Abandon

n.m. — Action d’abandonner ; renoncement, délaissement.


C’était lourd et je le traînais depuis un bout de temps déjà.
Je demandais :

— C’est quand que nous arrivons ? Je fatigue.

Personne ne me répondit. Je voulais me retourner pour comprendre d’où venait ce silence. Mais j’imaginais que mes compagnons souffraient comme moi. Alors je continuais mon chemin, la tête baissée, et je réfléchissais pourquoi je m’infligeais ça. C’était lourd, bien trop lourd.

Au départ, je m’étais chargé de mon baluchon, pensant que j’avais besoin de toutes mes affaires amassées depuis des années. Ça disait de moi : « J’ai de l’expérience, je suis équipé. »
En réalité, ce n’était que du doute. Un « Sait-on jamais ? »… qui s’était répété un milliard de fois.
Mon baluchon était rempli de ça, ça et puis ça aussi. Résultat ? J’avais le dos courbé.

Sans compter mon état. J’avais faim, j’avais froid, j’avais soif, j’étais épuisé. Je n’aimais pas ce silence. Je fournissais un effort qui n’empruntait aucune destination. J’avançais quelque part vers quelque chose que je ne savais pas définir, ni répertorier sur une carte. J’étais perdu.

Paradoxalement, ce poids me rassurait. Grâce à lui, je savais que j’existais. J’avais vécu. Mon baluchon, c’était ma vie. Il contenait mon bonheur, mes peurs, mes cauchemars, mes amours et ma haine du monde.

Chaque pas le remplissait un peu plus. C’était un baluchon d’existence. Il portait mes années de vie. Il disait :

— Je suis né un été en 58. Aujourd’hui, j’ai 65 ans.

Il manquait souvent de place, mais il grandissait toujours. Il digérait ma vie lentement. Et moi, je me pliais sous son poids.

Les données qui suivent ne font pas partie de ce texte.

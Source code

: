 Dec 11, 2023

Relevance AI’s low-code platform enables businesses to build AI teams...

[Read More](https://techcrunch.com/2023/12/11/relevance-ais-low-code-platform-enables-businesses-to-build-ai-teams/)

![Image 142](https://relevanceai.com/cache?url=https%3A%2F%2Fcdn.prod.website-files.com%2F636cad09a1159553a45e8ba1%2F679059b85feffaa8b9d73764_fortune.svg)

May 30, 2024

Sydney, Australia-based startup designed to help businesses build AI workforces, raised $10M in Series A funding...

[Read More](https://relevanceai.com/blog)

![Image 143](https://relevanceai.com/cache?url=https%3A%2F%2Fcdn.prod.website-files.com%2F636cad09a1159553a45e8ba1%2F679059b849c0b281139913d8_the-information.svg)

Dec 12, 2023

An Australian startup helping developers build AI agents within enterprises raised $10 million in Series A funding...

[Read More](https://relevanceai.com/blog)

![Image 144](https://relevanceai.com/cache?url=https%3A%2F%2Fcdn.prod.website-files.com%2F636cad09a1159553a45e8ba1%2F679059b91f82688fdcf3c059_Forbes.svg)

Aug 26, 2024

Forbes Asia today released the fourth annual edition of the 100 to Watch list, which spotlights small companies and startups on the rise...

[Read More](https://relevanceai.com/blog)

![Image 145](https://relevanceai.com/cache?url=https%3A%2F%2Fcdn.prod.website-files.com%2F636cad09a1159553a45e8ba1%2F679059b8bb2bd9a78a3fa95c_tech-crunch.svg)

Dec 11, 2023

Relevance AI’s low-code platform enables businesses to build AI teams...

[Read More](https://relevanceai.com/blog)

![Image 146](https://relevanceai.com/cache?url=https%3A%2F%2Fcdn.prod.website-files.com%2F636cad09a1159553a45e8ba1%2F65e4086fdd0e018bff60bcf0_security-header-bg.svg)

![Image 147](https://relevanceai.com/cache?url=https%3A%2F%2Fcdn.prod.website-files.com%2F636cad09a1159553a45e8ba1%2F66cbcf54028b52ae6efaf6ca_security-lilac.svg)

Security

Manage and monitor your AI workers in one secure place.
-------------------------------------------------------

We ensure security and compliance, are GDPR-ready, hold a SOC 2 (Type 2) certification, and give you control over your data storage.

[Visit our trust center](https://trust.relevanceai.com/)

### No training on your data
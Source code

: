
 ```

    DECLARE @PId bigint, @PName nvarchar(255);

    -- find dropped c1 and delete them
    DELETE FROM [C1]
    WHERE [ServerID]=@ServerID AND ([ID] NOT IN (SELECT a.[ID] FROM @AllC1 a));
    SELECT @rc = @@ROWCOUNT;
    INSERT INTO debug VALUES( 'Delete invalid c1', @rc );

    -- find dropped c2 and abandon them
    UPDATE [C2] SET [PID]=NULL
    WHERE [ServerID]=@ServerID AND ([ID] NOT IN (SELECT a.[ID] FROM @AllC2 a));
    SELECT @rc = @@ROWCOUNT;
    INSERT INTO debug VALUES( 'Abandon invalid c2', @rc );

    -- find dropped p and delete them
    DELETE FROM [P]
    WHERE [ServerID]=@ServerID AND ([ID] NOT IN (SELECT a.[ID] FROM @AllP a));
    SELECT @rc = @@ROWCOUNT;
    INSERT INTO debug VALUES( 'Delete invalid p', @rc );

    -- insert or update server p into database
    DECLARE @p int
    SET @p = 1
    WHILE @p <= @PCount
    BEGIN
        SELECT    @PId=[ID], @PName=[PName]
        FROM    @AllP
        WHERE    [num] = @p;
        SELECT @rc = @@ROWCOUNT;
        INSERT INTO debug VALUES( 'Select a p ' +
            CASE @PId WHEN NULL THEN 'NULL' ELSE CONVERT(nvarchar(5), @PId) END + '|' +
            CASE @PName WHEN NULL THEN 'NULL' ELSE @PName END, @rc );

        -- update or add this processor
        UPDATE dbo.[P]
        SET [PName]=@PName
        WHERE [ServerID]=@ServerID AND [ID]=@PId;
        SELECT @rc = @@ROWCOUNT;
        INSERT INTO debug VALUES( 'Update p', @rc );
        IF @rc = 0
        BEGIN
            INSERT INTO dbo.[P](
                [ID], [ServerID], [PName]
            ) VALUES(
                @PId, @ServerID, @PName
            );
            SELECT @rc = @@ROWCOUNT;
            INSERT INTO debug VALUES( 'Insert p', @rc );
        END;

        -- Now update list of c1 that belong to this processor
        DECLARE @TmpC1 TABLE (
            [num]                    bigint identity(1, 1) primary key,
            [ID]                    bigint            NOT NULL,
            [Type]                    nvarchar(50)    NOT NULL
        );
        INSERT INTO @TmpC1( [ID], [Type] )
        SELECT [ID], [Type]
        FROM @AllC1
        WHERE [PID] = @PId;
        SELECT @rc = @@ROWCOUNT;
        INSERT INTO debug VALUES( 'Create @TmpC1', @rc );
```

Mais bon, je me plains, je me plains, mais il m’est bien utile ! Il faut dire qu’à chaque rencontre, je peux en sortir une pensée, une sensation qui décrit qui je suis. Par exemple, l’autre jour, je rentrais dans une boulangerie et je demandais une baguette.
La boulangère me demanda : quelle cuisson ?
Si je n’avais pas mon baluchon d’existence, je n’aurais pas pu répondre :

— Je l’aime bien cuite, s’il vous plaît.

Et ça, je le tenais de mon goûter quand j’étais enfant. Il y a plus de 55 ans !

Tiens, c’est bizarre. À la seconde où j’ai pensé à mon souvenir d’enfance, je crus sentir un allègement. Mon dos était moins courbé, mon baluchon moins lourd. Se pourrait-il que les souvenirs pèsent comme un plat trop copieux ? Qu’il faille les laisser partir pour se sentir plus léger ? Quel mot pourrait dire cela ?

— Même si tu m’appartiens, je ne veux plus te porter.

L’abandon.

Il me fallait abandonner ce que j’avais amassé pour comprendre qui j’étais.
Cette pensée fut tout aussi violente que douce. C’était un de ces moments passif-agressif, d’apparence calme et silencieux, mais au fond déchaîné et bruyant.

Je relevais la tête, même si c’était lourd. Il fallait que je libère mes poumons, que je respire, que je respire ! Et c’est avec horreur que je m’aperçus que j’étais seul. Sur ma montagne d’existence, depuis tout ce temps, je marchais seul. Ce que j’avais pris pour des compagnons de marche n’étaient que des ombres, des souvenirs, qui allaient et venaient de mon baluchon. Ce jour-là, j’appris plus sur moi qu’en cinquante ans.

J’avais cru que la douleur me pesait, alors que c’étaient mes bonheurs disparus qui m’alourdissaient.

J’avais fait du surplace.

Alors, par un dernier effort, celui qui part des tripes et qui vous remonte à la bouche comme un jet acide, je me rendis sur le bord. Et d’un seul coup, d’un seul, sans réfléchir, je jetai mon baluchon dans le vide.

Les ombres s’envolèrent.
Elles se déchaînaient en formant des souvenirs. Je me vis hurler sur ma mère et en être malade, je me vis garder le silence alors que je voulais dire à ma femme que je ne la supportais plus. Je voulais dire au policier qui me mit une amende que j’avais dépassé de dix minutes, mais je n’osais pas… Je voyais tous ces moments m’échapper, je les abandonnais. Je me délestais.

Et parce que je renonçais à qui j’étais, je devins… moi.